What is the Best Make and Model of Thermal Oxidizer? (2021)
As an impartial service company that works on all makes and models of air pollution control equipment, we’re often asked which manufacturer’s oxidizer system is “best.” The answer depends on a number of factors.
Unfortunately, too many thermal oxidizer manufacturers emphasize initial capital cost in their marketing. They ignore expenses related to other critical variables, such as ongoing operating and maintenance cost, estimated equipment life, and on-stream reliability. System reliability is particularly important, as oxidizer downtime leads to production downtime and compliance violations. Ease of maintenance and operation are also key considerations that play a role in total cost of ownership.
These variables can vary widely from one thermal oxidizer manufacturer to another. Below are our recommendations to help you evaluate the “best” abatement solution for your facility.
What to look for in an oxidizer manufacturer:
1. Knowledge of all types of air pollution control equipment, not just RTOs
For decades, there’s been a misconception in the United States that regenerative thermal oxidizers (RTOs) are the go-to solution for all types of VOC abatement. This is simply not true. All oxidizer technologies have niches to which they are best suited. Flares and direct-fired oxidizers are most appropriate for applications with high energy loads, regenerative thermal oxidizers work well for larger flows with low energy contribution, and recuperative thermal oxidizers perform well in treating streams with moderate energy contribution. Gas stream composition, required on-stream time, and destruction efficiency requirements should also be considered.
Matching the right solution with the right application requires a manufacturer who offers and understands more than just RTOs. (As the saying goes, if the only tool you have is a hammer, everything looks like a nail!) Time and time again, we’ve seen firsthand how expensive and problematic an ill-conceived solution can be.
Some customers are encouraged by manufacturers to select a Regenerative Thermal Oxidizer when a Catalytic Oxidizer would make much more sense. If you would like to learn more about the specific technical advantages and disadvantages of different types of oxidizers including catalytic and thermal, we recommend you contact a manufacturer who offers a range of oxidizers as well as other air pollution control equipment, such as Pollution Systems.)
2. Engineering Expertise
Every industry has its own unique challenges and standards, and each oxidation technology features strengths and weaknesses depending on the particular application and process conditions. We encourage our customers to look for a manufacturer who will custom-engineer your solution and who doesn’t rely on standardized oxidizer designs. Many facilities have specific challenges and DRE targets which are best addressed by seasoned engineers who have an in-depth knowledge of the pros and cons of the different types of abatement technologies and can asses which applications favor each technology. Engineers should also have hands-on experience in your industry and understand the different materials of construction available.
Unfortunately, it’s not uncommon for our field service technicians to be called onsite to troubleshoot a brand-new, poorly engineered RTO that’s not meeting DRE (destruction and removal efficiencies). Learn more about oxidizers and DREs.

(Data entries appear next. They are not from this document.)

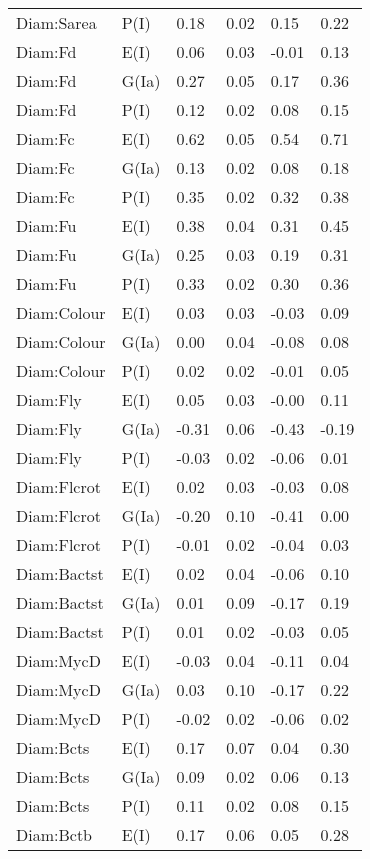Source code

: \begin{center}
\begin{longtable}{|p{1.1in}|p{0.7in}|p{0.7in}|p{0.6in}|p{0.6in}|p{0.6in}|}
  Diam:Sarea & P(I) & 0.18 & 0.02 & 0.15 & 0.22 \\ 
  Diam:Fd & E(I) & 0.06 & 0.03 & -0.01 & 0.13 \\ 
  Diam:Fd & G(Ia) & 0.27 & 0.05 & 0.17 & 0.36 \\ 
  Diam:Fd & P(I) & 0.12 & 0.02 & 0.08 & 0.15 \\ 
  Diam:Fc & E(I) & 0.62 & 0.05 & 0.54 & 0.71 \\ 
  Diam:Fc & G(Ia) & 0.13 & 0.02 & 0.08 & 0.18 \\ 
  Diam:Fc & P(I) & 0.35 & 0.02 & 0.32 & 0.38 \\ 
  Diam:Fu & E(I) & 0.38 & 0.04 & 0.31 & 0.45 \\ 
  Diam:Fu & G(Ia) & 0.25 & 0.03 & 0.19 & 0.31 \\ 
  Diam:Fu & P(I) & 0.33 & 0.02 & 0.30 & 0.36 \\ 
  Diam:Colour & E(I) & 0.03 & 0.03 & -0.03 & 0.09 \\ 
  Diam:Colour & G(Ia) & 0.00 & 0.04 & -0.08 & 0.08 \\ 
  Diam:Colour & P(I) & 0.02 & 0.02 & -0.01 & 0.05 \\ 
  Diam:Fly & E(I) & 0.05 & 0.03 & -0.00 & 0.11 \\ 
  Diam:Fly & G(Ia) & -0.31 & 0.06 & -0.43 & -0.19 \\ 
  Diam:Fly & P(I) & -0.03 & 0.02 & -0.06 & 0.01 \\ 
  Diam:Flcrot & E(I) & 0.02 & 0.03 & -0.03 & 0.08 \\ 
  Diam:Flcrot & G(Ia) & -0.20 & 0.10 & -0.41 & 0.00 \\ 
  Diam:Flcrot & P(I) & -0.01 & 0.02 & -0.04 & 0.03 \\ 
  Diam:Bactst & E(I) & 0.02 & 0.04 & -0.06 & 0.10 \\ 
  Diam:Bactst & G(Ia) & 0.01 & 0.09 & -0.17 & 0.19 \\ 
  Diam:Bactst & P(I) & 0.01 & 0.02 & -0.03 & 0.05 \\ 
  Diam:MycD & E(I) & -0.03 & 0.04 & -0.11 & 0.04 \\ 
  Diam:MycD & G(Ia) & 0.03 & 0.10 & -0.17 & 0.22 \\ 
  Diam:MycD & P(I) & -0.02 & 0.02 & -0.06 & 0.02 \\ 
  Diam:Bcts & E(I) & 0.17 & 0.07 & 0.04 & 0.30 \\ 
  Diam:Bcts & G(Ia) & 0.09 & 0.02 & 0.06 & 0.13 \\ 
  Diam:Bcts & P(I) & 0.11 & 0.02 & 0.08 & 0.15 \\ 
  Diam:Bctb & E(I) & 0.17 & 0.06 & 0.05 & 0.28 \\ 

\end{longtable}
\end{center}
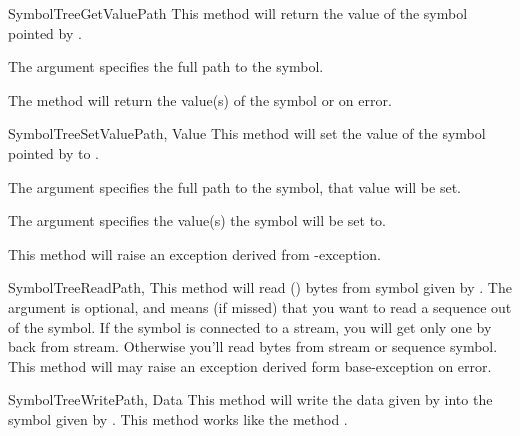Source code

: \begin{methoddesc}[Core]{SymbolTreeGetValue}{Path}
This method will return the value of the symbol pointed by .

The argument  specifies the full path to the symbol. 

The method will return the value(s) of the symbol or  on error.
\end{methoddesc}


\begin{methoddesc}[Core]{SymbolTreeSetValue}{Path, Value}
This method will set the value of the symbol pointed by  to .

The argument  specifies the full path to the symbol, that value will be set.

The argument  specifies the value(s) the symbol will be set to.

This method will raise an exception derived from -exception. 
\end{methoddesc}


\begin{methoddesc}[Core]{SymbolTreeRead}{Path, }
This method will read () bytes from symbol given by . 
The argument  is optional, and means (if missed) that you want
to read a sequence out of the symbol. If the symbol is connected to a stream,
you will get only one by back from stream. Otherwise you'll read  
bytes from stream or sequence symbol. This method will may raise an exception 
derived form  base-exception on error.
\end{methoddesc}


\begin{methoddesc}[Core]{SymbolTreeWrite}{Path, Data}
This method will write the data given by  into the
symbol given by . This method works like the method
.
\end{methoddesc}


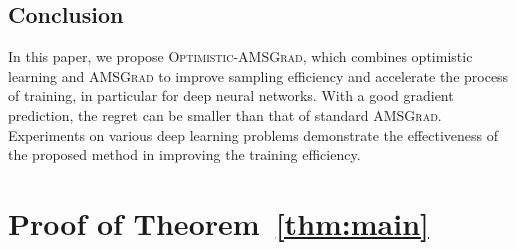 \documentclass[11pt]{article}
\makeatletter
\renewenvironment{proof}[1][\proofname]{%
   \par\pushQED{\qed}\normalfont%
   \topsep6\p@\@plus6\p@\relax
   \trivlist\item[\hskip\labelsep\bfseries#1]%
   \ignorespaces
}{%
   \popQED\endtrivlist\@endpefalse
}
\theoremstyle{k}
\makeatother
\begin{document}
\subsection{Conclusion}
In this paper, we propose \textsc{Optimistic-AMSGrad}, which combines optimistic learning and \textsc{AMSGrad} to improve sampling efficiency and
accelerate the process of training, in particular for deep neural networks. With a good gradient prediction, the regret can be smaller than that of standard \textsc{AMSGrad}. Experiments on various deep learning problems demonstrate the effectiveness of the proposed method in improving the training efficiency. 



\clearpage




\clearpage


\appendix

\section{Proof of Theorem~\ref{thm:main}} \label{app:thm}

\begin{proof}

\end{proof}

\end{document}
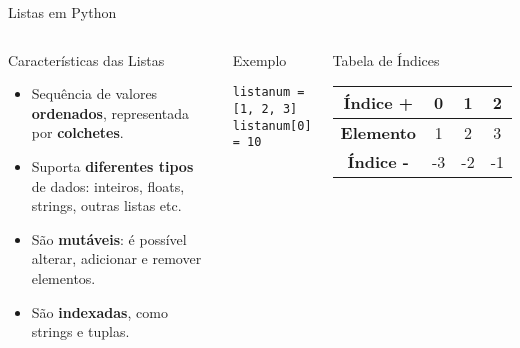 \begin{frame}[fragile]{Listas em Python}

    \begin{columns}[T]
        \begin{block}{Características das Listas}
            \begin{itemize}
                \item Sequência de valores \textbf{ordenados}, representada por \textbf{colchetes}.
                \item Suporta \textbf{diferentes tipos} de dados: inteiros, floats, strings, outras listas etc.
                \item São \textbf{mutáveis}: é possível alterar, adicionar e remover elementos.
                \item São \textbf{indexadas}, como strings e tuplas.
            \end{itemize}
        \end{block}

        \begin{block}{Exemplo}
            \begin{verbatim}
listanum = [1, 2, 3]
listanum[0] = 10
\end{verbatim}
        \end{block}

        \begin{exampleblock}{Tabela de Índices}
            \centering
            \begin{tabular}{|c|c|c|c|}
                \hline
                \textbf{Índice +} & 0  & 1  & 2  \\
                \hline
                \textbf{Elemento} & 1  & 2  & 3  \\
                \hline
                \textbf{Índice -} & -3 & -2 & -1 \\
                \hline
            \end{tabular}
        \end{exampleblock}
    \end{columns}

\end{frame}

3. “Total Cost of Ownership” Approach
A good oxidizer manufacturer understands how to suggest the right technology to target the lowest total cost of ownership while maintaining environmental compliance. Cost of ownership should account for a full spectrum of costs for the application, including system life expectancy, maintenance requirements, and utility costs (e.g., water, electricity, reagents, etc.).
Typically, the largest utility cost related to thermal oxidation is the thermal energy necessary for system operation. When energy consumption is the chief concern and a process contains high energy, technologies with low thermal efficiency such as flares or direct-fired oxidizers should be considered. Processes with a very low energy contribution are best treated with an RTO or recuperative thermal oxidizer, and processes with low to moderate levels of energy contribution should be carefully assessed to optimize equipment efficiency vs. overall energy requirements.
It is especially important to consider total cost of ownership with regenerative thermal oxidizers. An RTO consists of many moving parts, and the quality of materials used in construction can make an enormous difference in performance, maintenance costs, and total life expectancy.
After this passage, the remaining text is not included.